Comparativa Mac vs PC

Si llevas años usando Windows y ahora te están empujando a actualizar el hardware solo para poder instalar Windows 11, es normal que te plantees si seguir en PC o aprovechar para dar el salto a Mac. Más aún si ya tienes un iPhone o un iPad y te atrae la idea de un ecosistema bien integrado donde todo se sincroniza casi sin tocar nada.

El problema es que la respuesta no es tan sencilla como «Mac es mejor» o «PC gana siempre». Hay muchos matices: flujo de trabajo, presupuesto, vida útil, juegos, tipo de software que usas, facilidad de reparación, seguridad, etc. Además, en 2026 el panorama ha cambiado bastante: Apple tiene chips M5 y A18 Pro muy maduros, mientras que en PC hay portátiles con CPU híbridas con IA, gráficas RTX, NPU dedicadas y un catálogo inmenso.

Mac vs PC en 2026: ¿de qué estamos hablando realmente?

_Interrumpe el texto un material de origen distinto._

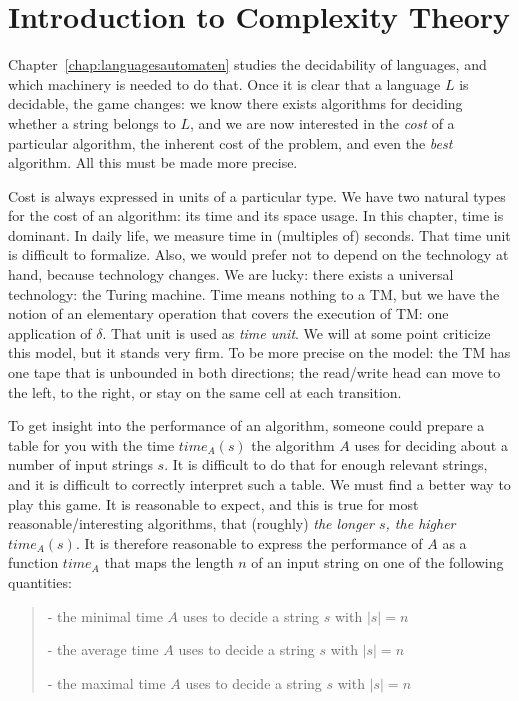 
\chapter{Introduction to Complexity Theory}


Chapter~\ref{chap:languagesautomaten} studies the decidability of
languages, and which machinery is needed to do that. Once it is clear
that a language $L$ is decidable, the game changes: we know there
exists algorithms for deciding whether a string belongs to $L$, and we
are now interested in the {\em cost} of a particular algorithm, the
inherent cost of the problem, and even the {\em best} algorithm. All
this must be made more precise.

Cost is always expressed in units of a particular type. We have two
natural types for the cost of an algorithm: its time and its space
usage. In this chapter, time is dominant. In daily life, we measure
time in (multiples of) seconds. That time unit is difficult to
formalize. Also, we would prefer not to depend on the technology at
hand, because technology changes. We are lucky: there exists a
universal technology: the Turing machine. Time means nothing to a TM,
but we have the notion of an elementary operation that covers the
execution of TM: one application of $\delta$. That unit is used as
{\em time unit}. We will at some point criticize this model, but it
stands very firm. To be more precise on the model: the TM has one
tape that is unbounded in both directions; the read/write head can
move to the left, to the right, or stay on the same cell at each
transition.

To get insight into the performance of an algorithm, someone could
prepare a table for you with the time $time_A(s)$ the algorithm $A$
uses for deciding about a number of input strings $s$.
It is difficult to do that for enough relevant strings, and it is
difficult to correctly interpret such a table. We must find a better
way to play this game. It is reasonable to expect, and this is true
for most reasonable/interesting algorithms, that (roughly) {\em the
longer $s$, the higher $time_A(s)$}. It is therefore reasonable to
express the performance of $A$ as a function $time_A$ that maps the
length $n$ of an input string on one of the following quantities:

\begin{verse}
- the minimal time $A$ uses to decide a  string $s$ with $|s| = n$

- the average time $A$ uses to decide a  string $s$ with $|s| = n$

- the maximal time $A$ uses to decide a  string $s$ with $|s| = n$
\end{verse}

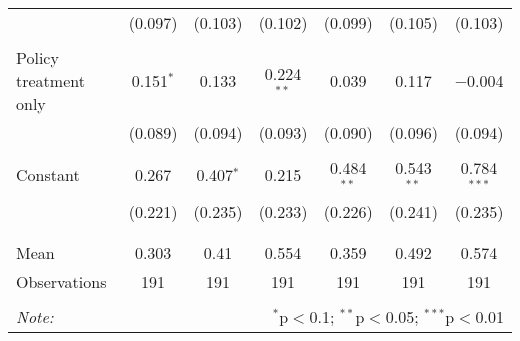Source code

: \begin{tabular}{@{\extracolsep{5pt}}lcccccc}
  & (0.097) & (0.103) & (0.102) & (0.099) & (0.105) & (0.103) \\ 
  & & & & & & \\ 
 Policy treatment only & 0.151$^{*}$ & 0.133 & 0.224$^{**}$ & 0.039 & 0.117 & $-$0.004 \\ 
  & (0.089) & (0.094) & (0.093) & (0.090) & (0.096) & (0.094) \\ 
  & & & & & & \\ 
 Constant & 0.267 & 0.407$^{*}$ & 0.215 & 0.484$^{**}$ & 0.543$^{**}$ & 0.784$^{***}$ \\ 
  & (0.221) & (0.235) & (0.233) & (0.226) & (0.241) & (0.235) \\ 
  & & & & & & \\ 
\hline \\[-1.8ex] 
Mean & 0.303 & 0.41 & 0.554 & 0.359 & 0.492 & 0.574 \\ 
Observations & 191 & 191 & 191 & 191 & 191 & 191 \\ 
\hline 
\hline \\[-1.8ex] 
\textit{Note:}  & \multicolumn{6}{r}{$^{*}$p$<$0.1; $^{**}$p$<$0.05; $^{***}$p$<$0.01} \\ 
\end{tabular} 
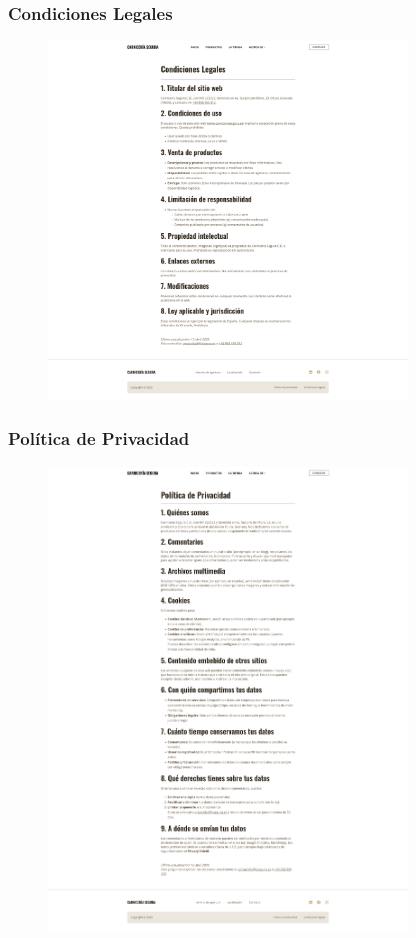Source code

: \documentclass[a4paper]{article}
\begin{document}
\subsubsection{Condiciones Legales}
\begin{figure}[H]
    \centering
    \includegraphics[width=0.85\textwidth]{images/legal.png}
\end{figure}

\subsubsection{Política de Privacidad}
\begin{figure}[H]
    \centering
    \includegraphics[width=0.85\textwidth]{images/privacy-policy.png}
\end{figure}
\end{document}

Cuando alguien pregunta qué elegir entre Mac y PC, en realidad suele mezclar tres debates distintos: el sistema operativo (macOS vs Windows), el tipo de hardware (Apple Silicon vs componentes modulares de PC) y el ecosistema completo de dispositivos y accesorios. Conviene separar un poco las piezas para no liarse.

Por un lado está macOS: un sistema muy pulido, con una interfaz coherente, atado a hardware de Apple y que destaca por su integración con iPhone, iPad y servicios como iCloud o AirDrop. Windows, en cambio, apuesta por la flexibilidad y la compatibilidad: hay equipos de todos los precios, con componentes muy distintos, y puedes montar o actualizar un sobremesa pieza a pieza.

La gran diferencia técnica es la arquitectura. En Mac con Apple Silicon (A18 Pro, M4, M5, M5 Pro, M5 Max, M4 Pro, M3 Ultra…) todo está integrado en un mismo paquete: CPU, GPU, memoria unificada y Neural Engine. Esta filosofía lo hace muy eficiente, silencioso y fácil de optimizar, pero casi imposible de actualizar más adelante. En PC, en cambio, cada componente es independiente: placa base, procesador, RAM, GPU dedicada, SSD, fuente, etc.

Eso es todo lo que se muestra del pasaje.